Obviously the contains() has the advantage of allowing the user to have an array coming from another query or a template variable, so it is more flexible. But I am wondering if a 30x execution time is justifiable.
Maybe I am using it wrongly or there is another way to make a dynamic filtering (without using regex as in query 1)?
Thanks!

1 Like

Hello @MzazM,
Welcome! Thank you for sharing your question and your patience. I don’t know the answer. I’m passing this along to the Flux team. Interested to see what they say.

Hello @Anaisdg, thank you for answering.
In the #flux channel here Nathaniel Cook mentioned that currently the implementation of contains() prevents the filter from being evaluated on the storage, leading to the poor performance.

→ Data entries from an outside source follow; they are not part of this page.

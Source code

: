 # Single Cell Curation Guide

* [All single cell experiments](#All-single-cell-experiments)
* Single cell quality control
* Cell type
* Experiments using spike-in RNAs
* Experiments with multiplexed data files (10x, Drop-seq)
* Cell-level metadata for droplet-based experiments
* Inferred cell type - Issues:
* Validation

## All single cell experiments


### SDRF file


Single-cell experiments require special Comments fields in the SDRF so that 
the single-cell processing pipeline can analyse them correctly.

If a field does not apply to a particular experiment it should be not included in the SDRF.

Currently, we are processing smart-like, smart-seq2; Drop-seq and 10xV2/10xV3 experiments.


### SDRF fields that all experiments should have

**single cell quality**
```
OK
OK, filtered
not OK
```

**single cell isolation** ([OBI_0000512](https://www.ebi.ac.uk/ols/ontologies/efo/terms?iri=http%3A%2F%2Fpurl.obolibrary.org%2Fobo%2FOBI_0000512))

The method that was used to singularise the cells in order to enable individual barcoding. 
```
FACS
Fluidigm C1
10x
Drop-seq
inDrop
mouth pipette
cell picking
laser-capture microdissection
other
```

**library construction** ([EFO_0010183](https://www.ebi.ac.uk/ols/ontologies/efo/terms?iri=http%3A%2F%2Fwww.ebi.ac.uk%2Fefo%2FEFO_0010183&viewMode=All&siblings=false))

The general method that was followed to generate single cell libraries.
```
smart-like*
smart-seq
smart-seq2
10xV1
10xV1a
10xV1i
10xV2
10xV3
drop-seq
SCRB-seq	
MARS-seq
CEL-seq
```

Following on that, I would like to know:

  • is there an ETA for improving contains()
  • is there workaround to filter a table according to the content of a dynamic array? Note that I do not know the content of MeasUID as it comes as output from sql.from. Basically, is there a way to expand the array to become something like this:?
    |> filter(fn: (r) => r["UID"] =~ ${MeasUID} or
    |> filter(fn: (r) => r["UID"] =~ /RepDev0002-VA1|RepDev0002-VA2|...|RepDev0002-VAN/ (N is not known and other types of UIDs could be in the array).
1 Like

Hello @Anaisdg, any feedback on this from flux team?

Hello @MzazM,
They would have answered here first. Let me see if I can go bug someone :stuck_out_tongue: Thanks for your patience.

Hello, we keep having issues with the poor performance of contains(),
do you you know if there is a possibility that it will ever be a push-down function like filter and others?

Hello @MzazM,
I haven’t received any feedback. I’ve included your question in an issue again (#3445). I’m sorry I don’t have any information. All the pushdown patterns that I’m aware of are listed in this blog:

Thank you.

Hi finally, I found online a workaround that can be used to replace contains when using grafana. Here it is: Grafana + InfluxDB Flux - query for displaying multi-select variable inputs - InfluxDB - Grafana Labs Community Forums

1 Like